Work required »
Only the lines below starting at the one containing "# 🐙 OctoDeck" and ending at the one containing "JSON Scryfall, SQLite" belong in the answer, each copied exactly.

━━━━━━━━

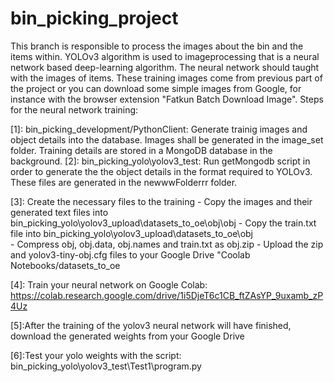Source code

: # bin_picking_project

This branch is responsible to process the images about the bin and the items within. YOLOv3 algorithm is used to imageprocessing that is a neural network based deep-learning algorithm. The neural network should taught with the images of items. These training images come from previous part of the project or you can download some simple images from Google, for instance with the browser extension "Fatkun Batch Download Image".
Steps for the neural network training:

[1]: bin_picking_development/PythonClient: Generate trainig images and object details into the database. Images shall be generated in the image_set folder. Training details are stored in a MongoDB database in the background. 
[2]: bin_picking_yolo\yolov3_test: Run getMongodb script in order to generate the the object details in the format required to YOLOv3. These files are generated in the newwwFolderrr folder.

[3]: Create the necessary files to the training
	- Copy the images and their generated text files into bin_picking_yolo\yolov3_upload\datasets_to_oe\obj\obj
	- Copy the train.txt file into bin_picking_yolo\yolov3_upload\datasets_to_oe\obj\
	- Compress obj, obj.data, obj.names and train.txt as obj.zip
	- Upload the zip and yolov3-tiny-obj.cfg files to your Google Drive "Coolab Notebooks/datasets_to_oe
	
[4]: Train your neural network on Google Colab:
https://colab.research.google.com/drive/1i5DjeT6c1CB_ftZAsYP_9uxamb_zP4Uz

[5]:After the training of the yolov3 neural network will have finished, download the generated weights from your Google Drive

[6]:Test your yolo weights with the script: bin_picking_yolo\yolov3_test\Test1\program.py

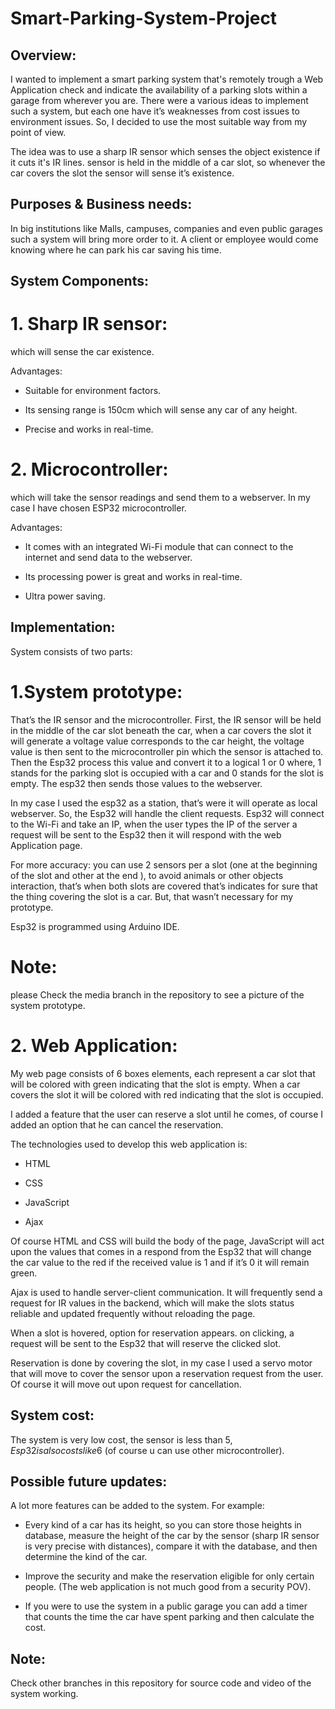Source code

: # Smart-Parking-System-Project

## Overview:

I wanted to implement a smart parking system that's remotely trough a Web Application check and indicate the availability of a parking slots within a garage from wherever you are. There were a various ideas to implement such a system, but each one have it’s weaknesses from cost issues to environment issues. So, I decided to use the most suitable way from my point of view.

The idea was to use a sharp IR sensor which senses the object existence if it cuts it's IR lines. sensor is held in the middle of a car slot, so whenever the car covers the slot the sensor will sense it’s existence.



## Purposes & Business needs:

In big institutions like Malls, campuses, companies and even public garages such a system will bring more order to it. A client or employee would come knowing where he can park his car saving his time.


## System Components:

# 1. Sharp IR sensor:
 
which will sense the car existence.

Advantages: 

-	Suitable for environment factors.

-	Its sensing range is 150cm which will sense any car of any height.

-	Precise and works in real-time.



# 2. Microcontroller: 

which will take the sensor readings and send them to a webserver. In my case I have chosen ESP32 microcontroller.

Advantages:

-	It comes with an integrated Wi-Fi module that can connect to the internet and send data to the webserver.

-	Its processing power is great and works in real-time.

-	Ultra power saving.




## Implementation: 

System consists of two parts:

# 1.System prototype: 

That’s the IR sensor and the microcontroller. First, the IR sensor will be held in the middle of the car slot beneath the car, when a car covers the slot it will generate a voltage value corresponds to the car height, the voltage value is then sent to the microcontroller pin which the sensor is attached to.
Then the Esp32 process this value and convert it to a logical 1 or 0 where, 1 stands for the parking slot is occupied with a car and 0 stands for the slot is empty. The esp32 then sends those values to the webserver. 

In my case I used the esp32 as a station, that’s were it will operate as local webserver. So, the Esp32 will handle the client requests. Esp32 will  connect to the Wi-Fi and take an IP, when the user types the IP of the server a request will be sent to the Esp32 then it will respond with the web Application page.

For more accuracy: you can use 2 sensors per a slot (one at the beginning of the slot and other at the end ), to avoid animals or other objects interaction, that’s when both slots are covered that’s indicates for sure that the thing covering the slot is a car. But, that wasn’t necessary for my prototype.

Esp32 is programmed using Arduino IDE.

# Note:
 please Check the media branch in the repository to see a picture of the system prototype.

# 2. Web Application:
 
My web page consists of 6 boxes elements, each represent a car slot that will be colored with green indicating that the slot is empty. When a car covers the slot it will be colored with red indicating that the slot is occupied.

I added a feature that the user can reserve a slot until he comes, of course I added an option that he can cancel the reservation.

The technologies used to develop this web application is:

-	HTML

-	CSS

-	JavaScript

-	Ajax 

Of course HTML and CSS will build the body of the page, JavaScript will act upon the values that comes in a respond from the Esp32 that will change the car value to the red if the received value is 1 and if it’s 0 it will remain green.

Ajax is used to handle server-client communication. It will frequently send a request for IR values in the backend, which will make the slots status reliable and  updated frequently without reloading the page.

When a slot is hovered, option for reservation appears. on clicking, a request will be sent to the Esp32 that will reserve the clicked slot.

Reservation is done by covering the slot, in my case I used a servo motor that will move to cover the sensor upon a reservation request from the user. Of course it will move out upon request for cancellation.


## System cost:

The system is very low cost, the sensor is less than 5$, Esp32 is also costs like 6$ (of course u can use other microcontroller).


## Possible future updates: 

A lot more features can be added to the system. For example:

-	Every kind of a car has its height, so you can store those heights in database, measure the height of the car by the sensor (sharp IR sensor is very precise with distances), compare it with the database, and then determine the kind of the car.

-	Improve the security and make the reservation eligible for only certain people. (The web application is not much good from a security POV).

-	If you were to use the system in a public garage you can add a timer that counts the time the car have spent parking and then calculate the cost.


## Note:
Check other branches in this repository for source code and video of the system working.

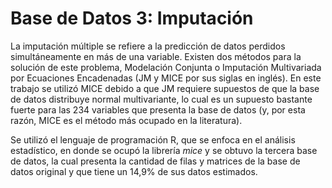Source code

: 
# Base de Datos 3: Imputación

La imputación múltiple se refiere a la predicción de datos perdidos simultáneamente en más de una variable. Existen dos métodos para la solución de este problema, Modelación Conjunta o Imputación Multivariada por Ecuaciones Encadenadas (JM y MICE por sus siglas en inglés). En este trabajo se utilizó MICE debido a que JM requiere supuestos de que la base de datos distribuye normal multivariante, lo cual es un supuesto bastante fuerte para las 234 variables que presenta la base de datos (y, por esta razón, MICE es el método más ocupado en la literatura). 

Se utilizó el lenguaje de programación R, que se enfoca en el análisis estadístico, en donde se ocupó la librería *mice* y se obtuvo la tercera base de datos, la cual presenta la cantidad de filas y matrices de la base de datos original y que tiene un 14,9% de sus datos estimados.
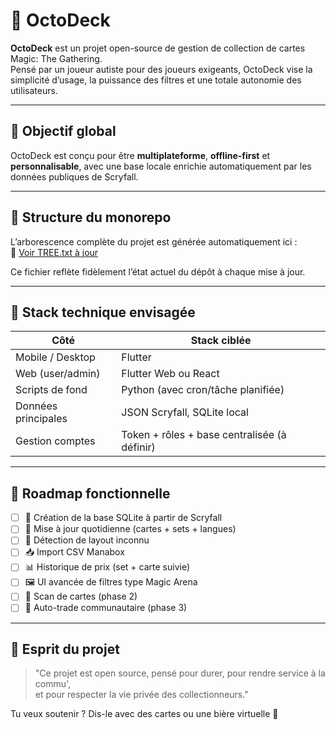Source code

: # 🐙 OctoDeck

**OctoDeck** est un projet open-source de gestion de collection de cartes Magic: The Gathering.  
Pensé par un joueur autiste pour des joueurs exigeants, OctoDeck vise la simplicité d’usage, la puissance des filtres et une totale autonomie des utilisateurs.

---

## 🎯 Objectif global

OctoDeck est conçu pour être **multiplateforme**, **offline-first** et **personnalisable**, avec une base locale enrichie automatiquement par les données publiques de Scryfall.

---


## 🧱 Structure du monorepo

L’arborescence complète du projet est générée automatiquement ici :  
📁 [Voir TREE.txt à jour](./TREE.txt)

Ce fichier reflète fidèlement l’état actuel du dépôt à chaque mise à jour.


---

## 🧠 Stack technique envisagée

| Côté                    | Stack ciblée                     |
|-------------------------|----------------------------------|
| Mobile / Desktop        | Flutter                          |
| Web (user/admin)        | Flutter Web ou React             |
| Scripts de fond         | Python (avec cron/tâche planifiée) |
| Données principales     | JSON Scryfall, SQLite local      |
| Gestion comptes         | Token + rôles + base centralisée (à définir) |

---

## 🚧 Roadmap fonctionnelle

- [ ] 🧱 Création de la base SQLite à partir de Scryfall
- [ ] 🔁 Mise à jour quotidienne (cartes + sets + langues)
- [ ] 🧠 Détection de layout inconnu
- [ ] 📥 Import CSV Manabox
- [ ] 📊 Historique de prix (set + carte suivie)
- [ ] 🖼️ UI avancée de filtres type Magic Arena
- [ ] 📲 Scan de cartes (phase 2)
- [ ] 💬 Auto-trade communautaire (phase 3)

---

## 🙌 Esprit du projet

> "Ce projet est open source, pensé pour durer, pour rendre service à la commu',  
> et pour respecter la vie privée des collectionneurs."

Tu veux soutenir ? Dis-le avec des cartes ou une bière virtuelle 🍻

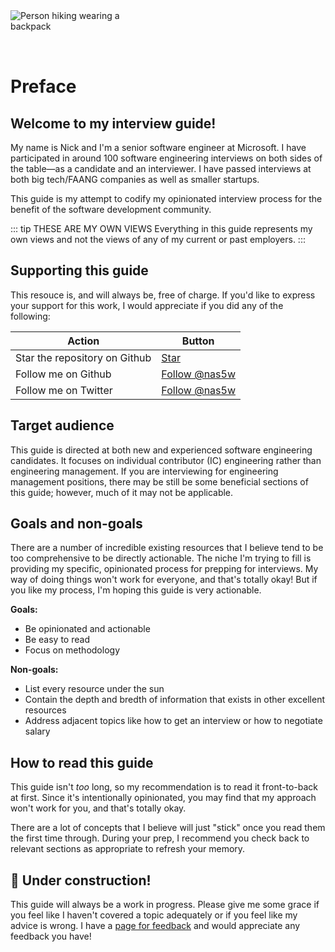 <img style="margin: 0 auto; max-width:15rem; margin-bottom: 2rem" alt="Person hiking wearing a backpack" src="/before.svg" />

# Preface

## Welcome to my interview guide!

My name is Nick and I'm a senior software engineer at Microsoft. I have participated in around 100 software engineering interviews on both sides of the table&mdash;as a candidate and an interviewer. I have passed interviews at both big tech/FAANG companies as well as smaller startups.

This guide is my attempt to codify my opinionated interview process for the benefit of the software development community.

::: tip THESE ARE MY OWN VIEWS
Everything in this guide represents my own views and not the views of any of my current or past employers.
:::

## Supporting this guide

This resouce is, and will always be, free of charge. If you'd like to express your support for this work, I would appreciate if you did any of the following:

| Action                        | Button                                                                                                                                                                                                |
| ----------------------------- | ----------------------------------------------------------------------------------------------------------------------------------------------------------------------------------------------------- |
| Star the repository on Github | <a class="github-button" href="https://github.com/nas5w/interview-guide" data-icon="octicon-star" data-size="large" data-show-count="true" aria-label="Star nas5w/interview-guide on GitHub">Star</a> |
| Follow me on Github           | <a class="github-button" href="https://github.com/nas5w" data-size="large" data-show-count="true" aria-label="Follow @nas5w on GitHub">Follow @nas5w</a>                                              |
| Follow me on Twitter          | <a class="twitter-follow-button" href="https://twitter.com/nas5w" data-size="large" data-show-count="true">Follow @nas5w</a>                                                                          |

## Target audience

This guide is directed at both new and experienced software engineering candidates. It focuses on individual contributor (IC) engineering rather than engineering management. If you are interviewing for engineering management positions, there may be still be some beneficial sections of this guide; however, much of it may not be applicable.

## Goals and non-goals

There are a number of incredible existing resources that I believe tend to be too comprehensive to be directly actionable. The niche I'm trying to fill is providing my specific, opinionated process for prepping for interviews. My way of doing things won't work for everyone, and that's totally okay! But if you like my process, I'm hoping this guide is very actionable.

**Goals:**

- Be opinionated and actionable
- Be easy to read
- Focus on methodology

**Non-goals:**

- List every resource under the sun
- Contain the depth and bredth of information that exists in other excellent resources
- Address adjacent topics like how to get an interview or how to negotiate salary

## How to read this guide

This guide isn't _too_ long, so my recommendation is to read it front-to-back at first. Since it's intentionally opinionated, you may find that my approach won't work for you, and that's totally okay.

There are a lot of concepts that I believe will just "stick" once you read them the first time through. During your prep, I recommend you check back to relevant sections as appropriate to refresh your memory.

## 🚧 Under construction!

This guide will always be a work in progress. Please give me some grace if you feel like I haven't covered a topic adequately or if you feel like my advice is wrong. I have a [page for feedback](/feedback) and would appreciate any feedback you have!
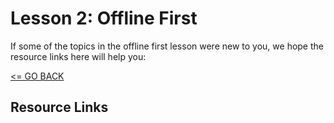 # Lesson 2: Offline First

If some of the topics in the offline first lesson were new to you, we hope the resource links here will help you:

[<= GO BACK ](../README.md)

## Resource Links

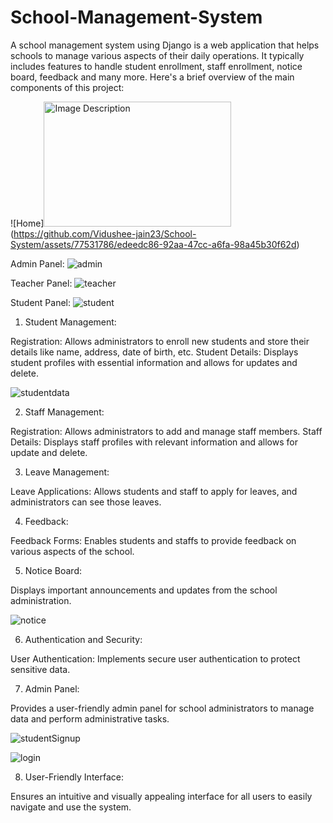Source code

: # School-Management-System

A school management system using Django is a web application that helps schools to manage various aspects of their daily operations. 
It typically includes features to handle student enrollment, staff enrollment, notice board, feedback and many more. 
Here's a brief overview of the main components of this project:


![Home]<img src="image-url" alt="Image Description" width="300" height="200">
(https://github.com/Vidushee-jain23/School-System/assets/77531786/edeedc86-92aa-47cc-a6fa-98a45b30f62d)


Admin Panel:
![admin](https://github.com/Vidushee-jain23/School-System/assets/77531786/e45a6255-1dd3-4950-9d33-8b52df774586)


Teacher Panel:
![teacher](https://github.com/Vidushee-jain23/School-System/assets/77531786/cd574774-1c78-40a9-bdee-71b3263c4b4e)


Student Panel:
![student](https://github.com/Vidushee-jain23/School-System/assets/77531786/83ab8aac-b698-4f63-9b80-df0221c61100)


1. Student Management:

Registration: Allows administrators to enroll new students and store their details like name, address, date of birth, etc.
Student Details: Displays student profiles with essential information and allows for updates and delete.


![studentdata](https://github.com/Vidushee-jain23/School-System/assets/77531786/d6a3de70-403e-475e-835d-3a72ed25d0be)



2. Staff Management:

Registration: Allows administrators to add and manage staff members.
Staff Details: Displays staff profiles with relevant information and allows for update and delete.

3. Leave Management:

Leave Applications: Allows students and staff to apply for leaves, and administrators can see those leaves.

4. Feedback:

Feedback Forms: Enables students and staffs to provide feedback on various aspects of the school.

5. Notice Board:

Displays important announcements and updates from the school administration.

![notice](https://github.com/Vidushee-jain23/School-System/assets/77531786/b0755207-01b0-4247-b4ab-4731742daa13)

6. Authentication and Security:

User Authentication: Implements secure user authentication to protect sensitive data.

7. Admin Panel:

Provides a user-friendly admin panel for school administrators to manage data and perform administrative tasks.


![studentSignup](https://github.com/Vidushee-jain23/School-System/assets/77531786/54fbc07a-49d3-4cb0-bfc7-564f07a00cfe)

![login](https://github.com/Vidushee-jain23/School-System/assets/77531786/47e9f2f6-fe71-41b9-b2d8-0e1b79eabf74)



8. User-Friendly Interface:

Ensures an intuitive and visually appealing interface for all users to easily navigate and use the system.







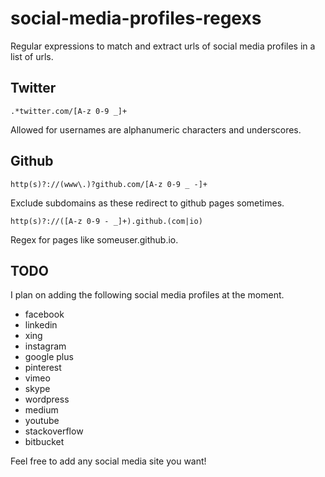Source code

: # social-media-profiles-regexs
Regular expressions to match and extract urls of social media profiles in a list of urls.

## Twitter
    .*twitter.com/[A-z 0-9 _]+
Allowed for usernames are alphanumeric characters and underscores.

## Github
    http(s)?://(www\.)?github.com/[A-z 0-9 _ -]+
Exclude subdomains as these redirect to github pages sometimes.

    http(s)?://([A-z 0-9 - _]+).github.(com|io)
Regex for pages like someuser.github.io.

## TODO
I plan on adding the following social media profiles at the moment.
* facebook
* linkedin
* xing
* instagram
* google plus
* pinterest
* vimeo
* skype
* wordpress
* medium
* youtube
* stackoverflow
* bitbucket
 
Feel free to add any social media site you want!
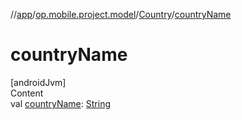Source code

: //[app](../../../index.md)/[op.mobile.project.model](../index.md)/[Country](index.md)/[countryName](country-name.md)



# countryName  
[androidJvm]  
Content  
val [countryName](country-name.md): [String](https://kotlinlang.org/api/latest/jvm/stdlib/kotlin/-string/index.html)  



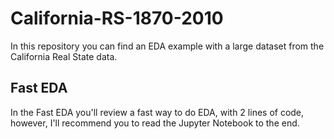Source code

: # California-RS-1870-2010
In this repository you can find an EDA example with a large dataset from the California Real State data.

## Fast EDA
In the Fast EDA you'll review a fast way to do EDA, with 2 lines of code, however, I'll recommend you to read the Jupyter Notebook to the end.

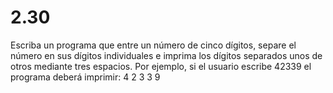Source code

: # 2.30

Escriba un programa que entre un número de cinco dígitos, separe el número en sus dígitos individuales e imprima los dígitos separados unos de otros mediante tres espacios. Por ejemplo, si el usuario escribe 42339 el programa deberá imprimir: 4 2 3 3 9	
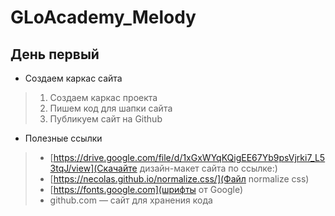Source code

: # GLoAcademy_Melody

## День первый
* Создаем каркас сайта
> 1. Создаем каркас проекта
> 2. Пишем код для шапки сайта
> 3. Публикуем сайт на Github
* Полезные ссылки
> * [https://drive.google.com/file/d/1xGxWYqKQigEE67Yb9psVjrki7_L53tqJ/view](Скачайте дизайн-макет сайта по ссылке:)
> * [https://necolas.github.io/normalize.css/](Файл normalize css)
> * [https://fonts.google.com](шрифты от Google)
> * github.com — сайт для хранения кода 
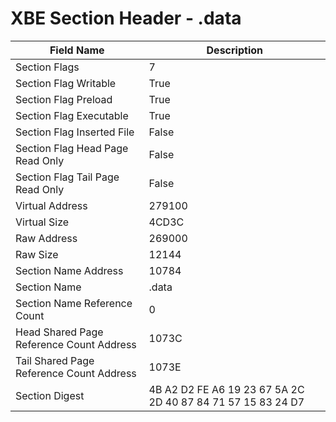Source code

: # XBE Section Header - .data

| Field Name | Description |
|---|---|
| Section Flags | 7 |
| Section Flag Writable | True |
| Section Flag Preload | True |
| Section Flag Executable | True |
| Section Flag Inserted File | False |
| Section Flag Head Page Read Only | False |
| Section Flag Tail Page Read Only | False |
| Virtual Address | 279100 |
| Virtual Size | 4CD3C |
| Raw Address | 269000 |
| Raw Size | 12144 |
| Section Name Address | 10784 |
| Section Name | .data |
| Section Name Reference Count | 0 |
| Head Shared Page Reference Count Address | 1073C |
| Tail Shared Page Reference Count Address | 1073E |
| Section Digest | 4B A2 D2 FE A6 19 23 67 5A 2C 2D 40 87 84 71 57 15 83 24 D7 |
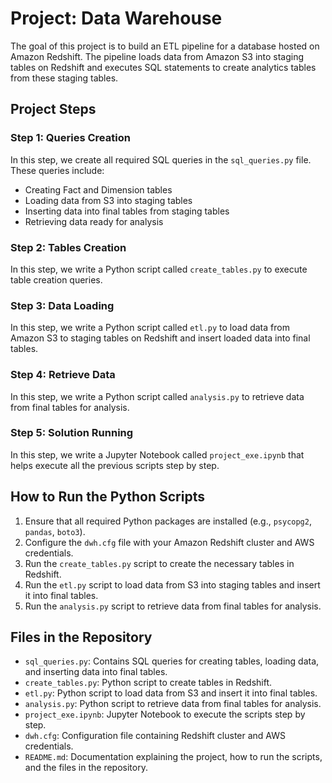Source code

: # Project: Data Warehouse

The goal of this project is to build an ETL pipeline for a database hosted on Amazon Redshift. The pipeline loads data from Amazon S3 into staging tables on Redshift and executes SQL statements to create analytics tables from these staging tables.

## Project Steps

### Step 1: Queries Creation

In this step, we create all required SQL queries in the `sql_queries.py` file. These queries include:

- Creating Fact and Dimension tables
- Loading data from S3 into staging tables
- Inserting data into final tables from staging tables
- Retrieving data ready for analysis

### Step 2: Tables Creation

In this step, we write a Python script called `create_tables.py` to execute table creation queries.

### Step 3: Data Loading

In this step, we write a Python script called `etl.py` to load data from Amazon S3 to staging tables on Redshift and insert loaded data into final tables.

### Step 4: Retrieve Data

In this step, we write a Python script called `analysis.py` to retrieve data from final tables for analysis.

### Step 5: Solution Running

In this step, we write a Jupyter Notebook called `project_exe.ipynb` that helps execute all the previous scripts step by step.

## How to Run the Python Scripts

1. Ensure that all required Python packages are installed (e.g., `psycopg2`, `pandas`, `boto3`).
2. Configure the `dwh.cfg` file with your Amazon Redshift cluster and AWS credentials.
3. Run the `create_tables.py` script to create the necessary tables in Redshift.
4. Run the `etl.py` script to load data from S3 into staging tables and insert it into final tables.
5. Run the `analysis.py` script to retrieve data from final tables for analysis.

## Files in the Repository

- `sql_queries.py`: Contains SQL queries for creating tables, loading data, and inserting data into final tables.
- `create_tables.py`: Python script to create tables in Redshift.
- `etl.py`: Python script to load data from S3 and insert it into final tables.
- `analysis.py`: Python script to retrieve data from final tables for analysis.
- `project_exe.ipynb`: Jupyter Notebook to execute the scripts step by step.
- `dwh.cfg`: Configuration file containing Redshift cluster and AWS credentials.
- `README.md`: Documentation explaining the project, how to run the scripts, and the files in the repository.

━━━━━━━━

Task answer »
: # 🐙 OctoDeck

**OctoDeck** est un projet open-source de gestion de collection de cartes Magic: The Gathering.  
Pensé par un joueur autiste pour des joueurs exigeants, OctoDeck vise la simplicité d’usage, la puissance des filtres et une totale autonomie des utilisateurs.

---

## 🎯 Objectif global

OctoDeck est conçu pour être **multiplateforme**, **offline-first** et **personnalisable**, avec une base locale enrichie automatiquement par les données publiques de Scryfall.

---


## 🧱 Structure du monorepo

L’arborescence complète du projet est générée automatiquement ici :  
📁 [Voir TREE.txt à jour](./TREE.txt)

Ce fichier reflète fidèlement l’état actuel du dépôt à chaque mise à jour.


---

## 🧠 Stack technique envisagée

| Côté                    | Stack ciblée                     |
|-------------------------|----------------------------------|
| Mobile / Desktop        | Flutter                          |
| Web (user/admin)        | Flutter Web ou React             |
| Scripts de fond         | Python (avec cron/tâche planifiée) |
| Données principales     | JSON Scryfall, SQLite local      |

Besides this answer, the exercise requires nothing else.